The funny thing about the fantasy of the "real Donald Trump" is that many liberals also buy into a version of it.

They may not agree with Ted Cruz that Donald Trump is secretly a liberal Manchurian Candidate. But they think the real Donald Trump is ultimately a dealmaker — and therefore he must like things like bipartisanship, compromise, and moderation.

Sometimes this gets expressed in the belief that the minute he's secured the nomination, Trump will immediately disown all the supporters who made him a force, and run to the center for the general election.
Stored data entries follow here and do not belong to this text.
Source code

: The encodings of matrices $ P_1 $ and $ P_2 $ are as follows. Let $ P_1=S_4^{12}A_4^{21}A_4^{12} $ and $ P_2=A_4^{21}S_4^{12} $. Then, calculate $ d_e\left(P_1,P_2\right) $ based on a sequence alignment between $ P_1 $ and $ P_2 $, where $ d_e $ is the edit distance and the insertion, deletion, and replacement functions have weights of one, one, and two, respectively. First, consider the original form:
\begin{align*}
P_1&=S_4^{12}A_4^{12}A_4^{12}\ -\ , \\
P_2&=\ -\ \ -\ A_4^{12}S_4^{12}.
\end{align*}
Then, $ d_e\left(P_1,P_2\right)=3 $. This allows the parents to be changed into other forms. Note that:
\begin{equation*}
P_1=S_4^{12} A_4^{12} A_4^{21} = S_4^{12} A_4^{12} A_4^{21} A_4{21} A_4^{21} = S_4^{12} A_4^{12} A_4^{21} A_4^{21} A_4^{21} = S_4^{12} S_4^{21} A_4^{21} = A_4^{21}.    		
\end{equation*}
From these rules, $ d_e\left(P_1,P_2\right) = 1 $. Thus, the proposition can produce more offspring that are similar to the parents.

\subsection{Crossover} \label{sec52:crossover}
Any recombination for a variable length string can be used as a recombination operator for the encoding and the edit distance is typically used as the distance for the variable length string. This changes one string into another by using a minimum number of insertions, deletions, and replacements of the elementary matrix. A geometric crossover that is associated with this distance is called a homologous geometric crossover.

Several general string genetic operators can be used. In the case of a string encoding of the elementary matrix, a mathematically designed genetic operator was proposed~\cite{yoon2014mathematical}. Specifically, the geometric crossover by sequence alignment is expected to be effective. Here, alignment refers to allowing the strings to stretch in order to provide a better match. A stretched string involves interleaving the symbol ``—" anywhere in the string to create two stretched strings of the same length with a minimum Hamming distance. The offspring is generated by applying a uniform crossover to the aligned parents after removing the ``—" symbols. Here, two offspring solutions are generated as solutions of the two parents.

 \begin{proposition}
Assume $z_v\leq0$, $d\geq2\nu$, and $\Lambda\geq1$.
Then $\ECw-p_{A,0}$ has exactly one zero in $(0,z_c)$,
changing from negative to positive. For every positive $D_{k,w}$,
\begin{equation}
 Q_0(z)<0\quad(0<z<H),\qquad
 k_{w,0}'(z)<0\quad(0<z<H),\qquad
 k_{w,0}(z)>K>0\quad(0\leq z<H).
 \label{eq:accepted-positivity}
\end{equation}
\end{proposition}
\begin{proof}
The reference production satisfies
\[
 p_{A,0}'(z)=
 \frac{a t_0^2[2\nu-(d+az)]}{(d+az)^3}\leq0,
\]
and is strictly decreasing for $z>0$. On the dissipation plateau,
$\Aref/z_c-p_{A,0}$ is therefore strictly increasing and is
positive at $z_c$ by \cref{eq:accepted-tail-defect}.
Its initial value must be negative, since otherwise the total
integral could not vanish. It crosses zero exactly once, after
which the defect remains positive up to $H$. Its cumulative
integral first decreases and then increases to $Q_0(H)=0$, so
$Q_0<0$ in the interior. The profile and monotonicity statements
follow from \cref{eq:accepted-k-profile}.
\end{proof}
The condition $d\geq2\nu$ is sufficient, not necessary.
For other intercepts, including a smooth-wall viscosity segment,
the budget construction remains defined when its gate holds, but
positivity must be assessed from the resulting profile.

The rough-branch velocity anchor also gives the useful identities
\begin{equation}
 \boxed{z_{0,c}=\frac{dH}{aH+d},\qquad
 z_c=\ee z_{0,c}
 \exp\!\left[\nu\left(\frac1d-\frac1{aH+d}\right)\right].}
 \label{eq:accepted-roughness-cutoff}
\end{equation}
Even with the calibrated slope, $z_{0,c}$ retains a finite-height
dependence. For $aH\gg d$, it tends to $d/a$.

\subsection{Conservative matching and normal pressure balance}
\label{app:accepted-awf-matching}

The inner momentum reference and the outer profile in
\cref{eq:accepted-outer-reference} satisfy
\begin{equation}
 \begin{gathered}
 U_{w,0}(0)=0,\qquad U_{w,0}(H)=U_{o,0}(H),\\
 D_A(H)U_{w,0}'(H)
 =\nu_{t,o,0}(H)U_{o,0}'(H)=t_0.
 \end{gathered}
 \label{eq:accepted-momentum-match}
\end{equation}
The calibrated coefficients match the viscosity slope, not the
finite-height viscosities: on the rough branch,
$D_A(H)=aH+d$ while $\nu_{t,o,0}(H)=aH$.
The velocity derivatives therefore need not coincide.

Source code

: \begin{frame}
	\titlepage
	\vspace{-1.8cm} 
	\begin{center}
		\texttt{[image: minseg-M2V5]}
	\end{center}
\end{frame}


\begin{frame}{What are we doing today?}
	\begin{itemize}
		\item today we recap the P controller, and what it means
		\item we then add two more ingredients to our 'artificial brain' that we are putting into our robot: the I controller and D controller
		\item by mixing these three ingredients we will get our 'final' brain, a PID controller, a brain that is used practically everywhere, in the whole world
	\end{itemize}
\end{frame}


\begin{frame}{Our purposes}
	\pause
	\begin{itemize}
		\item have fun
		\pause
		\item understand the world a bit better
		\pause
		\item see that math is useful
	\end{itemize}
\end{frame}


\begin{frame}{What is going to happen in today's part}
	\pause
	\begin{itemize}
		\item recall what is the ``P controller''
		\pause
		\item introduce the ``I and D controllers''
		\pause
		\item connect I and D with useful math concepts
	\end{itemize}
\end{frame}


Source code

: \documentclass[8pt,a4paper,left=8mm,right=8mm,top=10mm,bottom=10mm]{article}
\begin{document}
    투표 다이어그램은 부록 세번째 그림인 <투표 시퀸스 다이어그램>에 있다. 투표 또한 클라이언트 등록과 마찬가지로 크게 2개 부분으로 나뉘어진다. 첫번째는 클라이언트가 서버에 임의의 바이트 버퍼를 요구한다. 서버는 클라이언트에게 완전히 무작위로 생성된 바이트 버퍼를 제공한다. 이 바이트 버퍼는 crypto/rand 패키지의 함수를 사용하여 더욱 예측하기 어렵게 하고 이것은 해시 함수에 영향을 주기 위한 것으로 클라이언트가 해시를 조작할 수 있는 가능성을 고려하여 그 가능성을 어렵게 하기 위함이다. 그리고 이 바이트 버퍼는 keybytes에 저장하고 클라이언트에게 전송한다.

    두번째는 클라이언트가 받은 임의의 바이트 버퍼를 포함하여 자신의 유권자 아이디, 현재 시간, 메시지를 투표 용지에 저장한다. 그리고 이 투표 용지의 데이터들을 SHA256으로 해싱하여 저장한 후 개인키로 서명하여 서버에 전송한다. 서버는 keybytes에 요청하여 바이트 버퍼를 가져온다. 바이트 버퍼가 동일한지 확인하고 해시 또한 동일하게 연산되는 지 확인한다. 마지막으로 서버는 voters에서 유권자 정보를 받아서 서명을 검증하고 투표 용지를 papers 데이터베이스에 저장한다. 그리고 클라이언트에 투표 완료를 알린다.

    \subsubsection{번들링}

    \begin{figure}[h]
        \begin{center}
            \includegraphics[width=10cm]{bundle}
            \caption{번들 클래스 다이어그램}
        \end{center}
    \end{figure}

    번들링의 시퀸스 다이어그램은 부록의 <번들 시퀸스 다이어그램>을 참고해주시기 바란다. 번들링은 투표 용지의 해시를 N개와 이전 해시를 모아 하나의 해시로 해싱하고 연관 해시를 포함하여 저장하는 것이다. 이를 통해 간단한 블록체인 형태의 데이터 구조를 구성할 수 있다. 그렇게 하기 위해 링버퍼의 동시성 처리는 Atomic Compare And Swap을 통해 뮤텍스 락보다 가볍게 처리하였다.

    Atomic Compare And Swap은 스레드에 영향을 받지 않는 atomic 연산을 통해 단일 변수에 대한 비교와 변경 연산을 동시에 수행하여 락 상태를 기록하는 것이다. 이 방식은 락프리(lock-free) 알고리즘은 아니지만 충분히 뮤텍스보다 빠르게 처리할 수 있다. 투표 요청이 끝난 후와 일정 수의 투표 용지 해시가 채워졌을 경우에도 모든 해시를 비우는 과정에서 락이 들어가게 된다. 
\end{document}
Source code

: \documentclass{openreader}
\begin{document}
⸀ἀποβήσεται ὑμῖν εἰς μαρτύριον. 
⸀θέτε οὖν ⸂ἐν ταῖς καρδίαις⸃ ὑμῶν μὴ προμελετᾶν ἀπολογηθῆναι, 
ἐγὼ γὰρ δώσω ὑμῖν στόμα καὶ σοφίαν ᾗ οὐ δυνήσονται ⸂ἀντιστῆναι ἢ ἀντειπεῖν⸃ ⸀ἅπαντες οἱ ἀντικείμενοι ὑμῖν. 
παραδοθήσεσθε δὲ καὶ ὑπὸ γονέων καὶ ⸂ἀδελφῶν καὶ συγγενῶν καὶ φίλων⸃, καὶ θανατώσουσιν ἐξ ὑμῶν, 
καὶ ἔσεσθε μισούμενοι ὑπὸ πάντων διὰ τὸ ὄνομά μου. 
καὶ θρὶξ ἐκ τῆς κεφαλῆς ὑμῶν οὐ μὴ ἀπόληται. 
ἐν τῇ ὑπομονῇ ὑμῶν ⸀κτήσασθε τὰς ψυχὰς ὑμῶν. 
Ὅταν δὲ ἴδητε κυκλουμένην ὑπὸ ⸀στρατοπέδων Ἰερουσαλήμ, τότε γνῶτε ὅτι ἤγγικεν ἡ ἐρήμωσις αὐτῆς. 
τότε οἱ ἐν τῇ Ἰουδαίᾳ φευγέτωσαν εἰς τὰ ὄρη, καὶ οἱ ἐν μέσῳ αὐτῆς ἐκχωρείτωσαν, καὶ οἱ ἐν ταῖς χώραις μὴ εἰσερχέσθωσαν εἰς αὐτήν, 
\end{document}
Sometimes it's expressed in the idea that a President Trump would be more open to compromise with congressional Democrats as a way of proving that he can make a good deal.

(Johnny Louis/FilmMagic/Getty)

This theory has the virtue of being straightforward: It doesn't presume that Donald Trump has a hidden agenda. But it does presume that he cares more about making deals than about anything else. Which is to say it, too, relies on a version of Trump that isn't the version he's currently showing off on the campaign trail — where most of his criticisms of Obama have been that Obama is too willing to negotiate and compromise where he should be holding the line.

Trump invites accusations of insincerity with his bluster and his inconsistency, and his relative lack of ideology. So both sides have tried to fill in the blanks, and figure out what kind of man would be revealed under all that gilding if he were elected to the presidency.

But Trump has been a showman all his life. What if this is the real Donald Trump? What if what he says is what he means, and what we see is what we get?


UPDATE: Updated to include Trump's own claim that there are "two Donald Trumps" at his endorsement by Ben Carson on March 11 — a clever line, but also, just what you'd expect a showman to say.